Upon successful execution, the command will deploy your agent to Cloud Run and provide the URL of the deployed service.
export APP_URL="YOUR_CLOUD_RUN_SERVICE_URL"
export TOKEN=$(gcloud auth print-identity-token)curl -X GET -H "Authorization: Bearer $TOKEN" $APP_URL/list-appsInitialize or update the state for a specific user and session. Replace $APP_NAME with your actual app name if different.
curl -X POST -H "Authorization: Bearer $TOKEN" \
$APP_URL/apps/$APP_NAME/users/user_123/sessions/session_abcd \
-H "Content-Type: application/json" \
-d '{"state": {"preferred_language": "English", "visit_count": 5}}'Send a prompt to your agent. Adjust the user/session IDs and prompt as needed.
curl -X POST -H "Authorization: Bearer $TOKEN" \
$APP_URL/run_sse \
-H "Content-Type: application/json" \
-d '{
"app_name": "airflow_version_upgrade_app",
"user_id": "user_123",
"session_id": "session_abcd",
"new_message": {
"role": "user",
"parts": [{
"text": "Help me migrate airflow"
}]
},
"streaming": false
}'Set "streaming": true if you want to receive Server-Sent Events (SSE).
- Navigate to your Cloud Run Services in the Google Cloud Console.
- Click on the deployed application URL for the
airflow-migration-agent. - This will open the ADK web interface and start a new chat session.
- Begin a conversation with the agent using the chat interface!
Here is a step-by-step example of a successful interactive migration session:
🧑 User:
Hi
🤖 Agent:
[Introduces itself and asks for details to upgrade to the next version]
- Do you have a knowledge base created already?

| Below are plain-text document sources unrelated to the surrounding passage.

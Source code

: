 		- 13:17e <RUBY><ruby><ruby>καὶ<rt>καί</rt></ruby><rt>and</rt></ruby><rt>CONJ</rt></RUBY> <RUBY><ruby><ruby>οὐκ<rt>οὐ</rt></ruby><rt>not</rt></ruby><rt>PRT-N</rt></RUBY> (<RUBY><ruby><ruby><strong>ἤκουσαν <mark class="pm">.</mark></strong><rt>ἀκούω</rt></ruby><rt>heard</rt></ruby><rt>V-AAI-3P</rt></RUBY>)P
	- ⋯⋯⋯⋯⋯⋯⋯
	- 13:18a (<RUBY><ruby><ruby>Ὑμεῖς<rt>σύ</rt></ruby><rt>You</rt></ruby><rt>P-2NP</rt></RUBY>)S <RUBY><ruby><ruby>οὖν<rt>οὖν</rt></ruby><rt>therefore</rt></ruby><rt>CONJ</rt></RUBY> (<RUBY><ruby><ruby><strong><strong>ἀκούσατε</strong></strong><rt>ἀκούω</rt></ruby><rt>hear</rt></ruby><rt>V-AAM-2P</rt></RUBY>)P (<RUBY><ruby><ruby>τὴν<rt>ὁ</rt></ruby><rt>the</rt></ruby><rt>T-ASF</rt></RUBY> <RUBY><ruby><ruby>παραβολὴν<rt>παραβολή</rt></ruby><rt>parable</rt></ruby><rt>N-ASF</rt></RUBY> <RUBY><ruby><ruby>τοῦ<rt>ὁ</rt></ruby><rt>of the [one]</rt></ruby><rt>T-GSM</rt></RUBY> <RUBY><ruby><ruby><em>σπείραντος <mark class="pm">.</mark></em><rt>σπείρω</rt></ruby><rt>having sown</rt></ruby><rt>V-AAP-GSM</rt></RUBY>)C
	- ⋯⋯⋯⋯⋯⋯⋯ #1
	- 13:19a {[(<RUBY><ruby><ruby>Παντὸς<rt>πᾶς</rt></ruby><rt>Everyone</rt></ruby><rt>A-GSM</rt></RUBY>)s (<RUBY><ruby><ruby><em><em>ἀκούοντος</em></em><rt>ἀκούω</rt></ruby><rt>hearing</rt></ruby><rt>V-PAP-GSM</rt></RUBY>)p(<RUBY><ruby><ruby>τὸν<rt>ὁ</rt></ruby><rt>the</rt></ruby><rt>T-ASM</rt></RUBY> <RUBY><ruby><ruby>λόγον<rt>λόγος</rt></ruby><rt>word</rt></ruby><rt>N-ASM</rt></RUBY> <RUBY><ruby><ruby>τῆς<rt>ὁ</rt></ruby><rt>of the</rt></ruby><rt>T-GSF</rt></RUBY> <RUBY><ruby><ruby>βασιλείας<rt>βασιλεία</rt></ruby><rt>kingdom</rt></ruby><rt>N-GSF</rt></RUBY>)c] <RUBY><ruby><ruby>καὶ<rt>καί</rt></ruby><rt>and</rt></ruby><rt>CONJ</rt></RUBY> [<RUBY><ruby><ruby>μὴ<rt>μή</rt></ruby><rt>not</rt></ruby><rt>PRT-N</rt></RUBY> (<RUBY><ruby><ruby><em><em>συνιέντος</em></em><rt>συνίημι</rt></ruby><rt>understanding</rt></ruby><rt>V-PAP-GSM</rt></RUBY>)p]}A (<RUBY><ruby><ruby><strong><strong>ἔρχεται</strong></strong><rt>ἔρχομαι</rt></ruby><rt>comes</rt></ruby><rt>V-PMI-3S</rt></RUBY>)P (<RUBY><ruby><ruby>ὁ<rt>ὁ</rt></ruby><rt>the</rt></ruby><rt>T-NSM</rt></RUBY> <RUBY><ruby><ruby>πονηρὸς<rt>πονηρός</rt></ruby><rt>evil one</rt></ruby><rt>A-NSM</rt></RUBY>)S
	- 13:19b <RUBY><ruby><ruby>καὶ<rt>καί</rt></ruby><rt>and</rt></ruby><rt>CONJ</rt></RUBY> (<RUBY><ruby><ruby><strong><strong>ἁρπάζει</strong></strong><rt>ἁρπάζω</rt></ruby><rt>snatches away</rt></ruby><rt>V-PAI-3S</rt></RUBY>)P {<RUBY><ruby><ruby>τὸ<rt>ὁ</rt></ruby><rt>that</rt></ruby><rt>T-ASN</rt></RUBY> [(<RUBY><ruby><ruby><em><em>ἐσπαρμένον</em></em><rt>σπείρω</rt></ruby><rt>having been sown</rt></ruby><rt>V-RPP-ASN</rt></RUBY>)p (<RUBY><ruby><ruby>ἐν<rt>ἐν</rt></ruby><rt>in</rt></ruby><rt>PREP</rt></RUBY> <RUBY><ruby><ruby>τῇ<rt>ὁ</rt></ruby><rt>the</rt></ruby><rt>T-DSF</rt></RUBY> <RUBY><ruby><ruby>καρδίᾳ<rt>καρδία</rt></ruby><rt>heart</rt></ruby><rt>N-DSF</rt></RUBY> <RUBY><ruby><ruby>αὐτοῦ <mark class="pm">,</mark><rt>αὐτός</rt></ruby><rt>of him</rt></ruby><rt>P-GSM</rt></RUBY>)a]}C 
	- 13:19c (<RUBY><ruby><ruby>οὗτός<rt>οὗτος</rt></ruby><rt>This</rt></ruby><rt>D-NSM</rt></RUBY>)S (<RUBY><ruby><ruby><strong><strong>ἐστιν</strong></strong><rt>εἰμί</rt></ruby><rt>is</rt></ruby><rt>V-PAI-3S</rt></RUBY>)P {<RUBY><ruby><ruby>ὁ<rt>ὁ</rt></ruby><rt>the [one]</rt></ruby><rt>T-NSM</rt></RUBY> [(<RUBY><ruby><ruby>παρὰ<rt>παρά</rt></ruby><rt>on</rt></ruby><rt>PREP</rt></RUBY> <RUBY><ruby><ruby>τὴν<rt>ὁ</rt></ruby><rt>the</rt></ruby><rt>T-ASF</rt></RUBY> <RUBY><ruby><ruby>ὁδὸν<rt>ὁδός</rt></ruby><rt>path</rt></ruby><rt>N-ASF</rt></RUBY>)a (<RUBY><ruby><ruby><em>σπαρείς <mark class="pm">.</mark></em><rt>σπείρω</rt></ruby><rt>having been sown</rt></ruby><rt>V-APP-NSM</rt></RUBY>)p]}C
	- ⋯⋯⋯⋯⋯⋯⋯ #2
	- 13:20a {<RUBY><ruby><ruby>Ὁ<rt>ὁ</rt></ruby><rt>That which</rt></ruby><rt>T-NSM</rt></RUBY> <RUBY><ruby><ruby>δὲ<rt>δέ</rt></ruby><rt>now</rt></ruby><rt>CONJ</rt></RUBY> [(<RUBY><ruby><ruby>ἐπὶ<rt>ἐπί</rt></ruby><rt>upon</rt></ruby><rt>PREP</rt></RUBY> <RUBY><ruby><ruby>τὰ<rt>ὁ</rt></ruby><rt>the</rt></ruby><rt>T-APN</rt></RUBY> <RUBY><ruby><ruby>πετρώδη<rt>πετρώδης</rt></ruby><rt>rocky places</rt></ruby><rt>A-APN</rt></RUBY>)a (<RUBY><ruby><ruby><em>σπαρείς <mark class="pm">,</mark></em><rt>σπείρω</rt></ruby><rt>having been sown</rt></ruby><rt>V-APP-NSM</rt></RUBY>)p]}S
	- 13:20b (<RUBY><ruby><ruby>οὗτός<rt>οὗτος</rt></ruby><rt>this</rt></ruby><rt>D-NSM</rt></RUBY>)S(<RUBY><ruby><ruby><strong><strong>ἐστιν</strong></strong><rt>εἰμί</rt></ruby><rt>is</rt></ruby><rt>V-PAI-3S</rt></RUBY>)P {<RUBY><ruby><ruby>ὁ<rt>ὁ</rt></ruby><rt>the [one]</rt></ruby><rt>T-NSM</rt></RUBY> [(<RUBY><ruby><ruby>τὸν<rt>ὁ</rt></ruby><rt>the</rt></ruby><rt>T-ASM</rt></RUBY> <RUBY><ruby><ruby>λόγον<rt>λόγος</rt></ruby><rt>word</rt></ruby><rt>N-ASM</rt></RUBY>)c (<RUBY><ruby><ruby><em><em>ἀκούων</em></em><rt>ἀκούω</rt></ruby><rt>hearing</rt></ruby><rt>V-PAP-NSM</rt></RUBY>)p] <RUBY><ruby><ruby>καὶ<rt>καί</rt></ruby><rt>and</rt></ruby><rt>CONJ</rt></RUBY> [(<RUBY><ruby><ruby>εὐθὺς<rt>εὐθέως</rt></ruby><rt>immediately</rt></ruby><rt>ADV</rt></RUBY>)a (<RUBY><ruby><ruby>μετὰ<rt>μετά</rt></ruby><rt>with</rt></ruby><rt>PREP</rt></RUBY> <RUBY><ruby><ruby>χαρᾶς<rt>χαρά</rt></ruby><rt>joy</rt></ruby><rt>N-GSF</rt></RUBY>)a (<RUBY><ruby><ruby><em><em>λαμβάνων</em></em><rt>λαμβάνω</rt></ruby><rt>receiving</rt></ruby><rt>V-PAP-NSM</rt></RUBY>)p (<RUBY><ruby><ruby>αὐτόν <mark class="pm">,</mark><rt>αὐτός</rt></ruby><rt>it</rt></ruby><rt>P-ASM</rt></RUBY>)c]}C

- If not, I can create it for you with the required inputs.
🧑 User:
No, help me create one.
🤖 Agent:
[Asks for the details required to create a knowledge base] Please provide:
- GCS URI where your input DAGs reside
- Source Airflow version
- Destination Airflow version
- Your Google Cloud Project ID
🧑 User:
source_airflow_version="1.10" target_airflow_version="2.10.5" source_gcs_uri="gs://<your-source-bucket-name>/dags/" project_id="<project-id>"
🤖 Agent:
[Invokes the 3-stage knowledge-building process (detailed in the operational guide). Once completed, it verifies the outcome] The knowledge base has been built! Would you like to proceed with the migration, or stop here?
🧑 User:
Yes, let's proceed with migration.
destination_gcs_uri="gs://<your-destination-bucket-name>/output/" project_id="<project-id>" collection_id="<collection-id>" data_store_id="<datastore-id>"
🤖 Agent:
[Executes the DAG conversion using RAG and grounded responses] Migration complete! The output GCS bucket now contains your migrated DAGs.